* **Exercise details**
An exact repetition of every entry, with no images, is the required answer.

Records from a data collection:
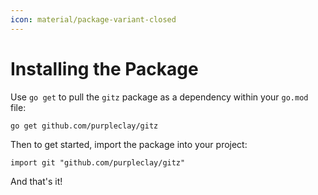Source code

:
```yaml
---
icon: material/package-variant-closed
---
```


# Installing the Package

Use `go get` to pull the `gitz` package as a dependency within your `go.mod` file:

```{ .text .no-select }
go get github.com/purpleclay/gitz
```

Then to get started, import the package into your project:

```{ .go .no-select }
import git "github.com/purpleclay/gitz"
```

And that's it!
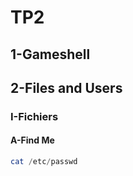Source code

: # TP2

## 1-Gameshell

## 2-Files and Users

### I-Fichiers

#### A-Find Me

```powershell
cat /etc/passwd

```
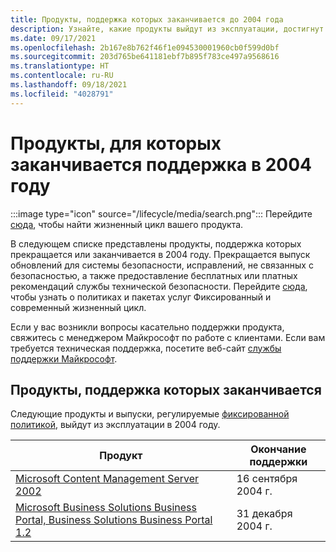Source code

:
 ```yaml
---
title: Продукты, поддержка которых заканчивается до 2004 года
description: Узнайте, какие продукты выйдут из эксплуатации, достигнут конца поддержки или перейдут от основной поддержки к расширенной в 2004 году.
ms.date: 09/17/2021
ms.openlocfilehash: 2b167e8b762f46f1e094530001960cb0f599d0bf
ms.sourcegitcommit: 203d765be641181ebf7b895f783ce497a9568616
ms.translationtype: HT
ms.contentlocale: ru-RU
ms.lasthandoff: 09/18/2021
ms.locfileid: "4028791"
---
```

# <a name="products-ending-support-in-2004"></a>Продукты, для которых заканчивается поддержка в 2004 году

:::image type="icon" source="/lifecycle/media/search.png":::
Перейдите [сюда](/lifecycle/products/), чтобы найти жизненный цикл вашего продукта.

В следующем списке представлены продукты, поддержка которых прекращается или заканчивается в 2004 году. Прекращается выпуск обновлений для системы безопасности, исправлений, не связанных с безопасностью, а также предоставление бесплатных или платных рекомендаций службы технической безопасности. Перейдите [сюда](/lifecycle/overview/product-end-of-support-overview), чтобы узнать о политиках и пакетах услуг Фиксированный и современный жизненный цикл.

Если у вас возникли вопросы касательно поддержки продукта, свяжитесь с менеджером Майкрософт по работе с клиентами. Если вам требуется техническая поддержка, посетите веб-сайт [службы поддержки Майкрософт](https://support.microsoft.com/contactus/?ws=support).





## <a name="products-reaching-end-of-support"></a>Продукты, поддержка которых заканчивается

Следующие продукты и выпуски, регулируемые [фиксированной политикой](/lifecycle/policies/fixed), выйдут из эксплуатации в 2004 году.

| Продукт | Окончание поддержки |
| --- | --- |
| [Microsoft Content Management Server 2002](/lifecycle/products/microsoft-content-management-server-2002?branch=live)<br> | 16 сентября 2004 г. |
| [Microsoft Business Solutions Business Portal, Business Solutions Business Portal 1.2](/lifecycle/products/microsoft-business-solutions-business-portal?branch=live)<br> | 31 декабря 2004 г. |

* **Solution below**
Source code

:
```yaml
---
icon: material/package-variant-closed
---
```


# Installing the Package

Use `go get` to pull the `gitz` package as a dependency within your `go.mod` file:

```{ .text .no-select }
go get github.com/purpleclay/gitz
```

Then to get started, import the package into your project:

```{ .go .no-select }
import git "github.com/purpleclay/gitz"
```

And that's it!
Source code

: # TP2

## 1-Gameshell

## 2-Files and Users

### I-Fichiers

#### A-Find Me

```powershell
cat /etc/passwd

```
Source code

:
 ```yaml
---
title: Продукты, поддержка которых заканчивается до 2004 года
description: Узнайте, какие продукты выйдут из эксплуатации, достигнут конца поддержки или перейдут от основной поддержки к расширенной в 2004 году.
ms.date: 09/17/2021
ms.openlocfilehash: 2b167e8b762f46f1e094530001960cb0f599d0bf
ms.sourcegitcommit: 203d765be641181ebf7b895f783ce497a9568616
ms.translationtype: HT
ms.contentlocale: ru-RU
ms.lasthandoff: 09/18/2021
ms.locfileid: "4028791"
---
```

# <a name="products-ending-support-in-2004"></a>Продукты, для которых заканчивается поддержка в 2004 году

:::image type="icon" source="/lifecycle/media/search.png":::
Перейдите [сюда](/lifecycle/products/), чтобы найти жизненный цикл вашего продукта.

В следующем списке представлены продукты, поддержка которых прекращается или заканчивается в 2004 году. Прекращается выпуск обновлений для системы безопасности, исправлений, не связанных с безопасностью, а также предоставление бесплатных или платных рекомендаций службы технической безопасности. Перейдите [сюда](/lifecycle/overview/product-end-of-support-overview), чтобы узнать о политиках и пакетах услуг Фиксированный и современный жизненный цикл.

Если у вас возникли вопросы касательно поддержки продукта, свяжитесь с менеджером Майкрософт по работе с клиентами. Если вам требуется техническая поддержка, посетите веб-сайт [службы поддержки Майкрософт](https://support.microsoft.com/contactus/?ws=support).





## <a name="products-reaching-end-of-support"></a>Продукты, поддержка которых заканчивается

Следующие продукты и выпуски, регулируемые [фиксированной политикой](/lifecycle/policies/fixed), выйдут из эксплуатации в 2004 году.

| Продукт | Окончание поддержки |
| --- | --- |
| [Microsoft Content Management Server 2002](/lifecycle/products/microsoft-content-management-server-2002?branch=live)<br> | 16 сентября 2004 г. |
| [Microsoft Business Solutions Business Portal, Business Solutions Business Portal 1.2](/lifecycle/products/microsoft-business-solutions-business-portal?branch=live)<br> | 31 декабря 2004 г. |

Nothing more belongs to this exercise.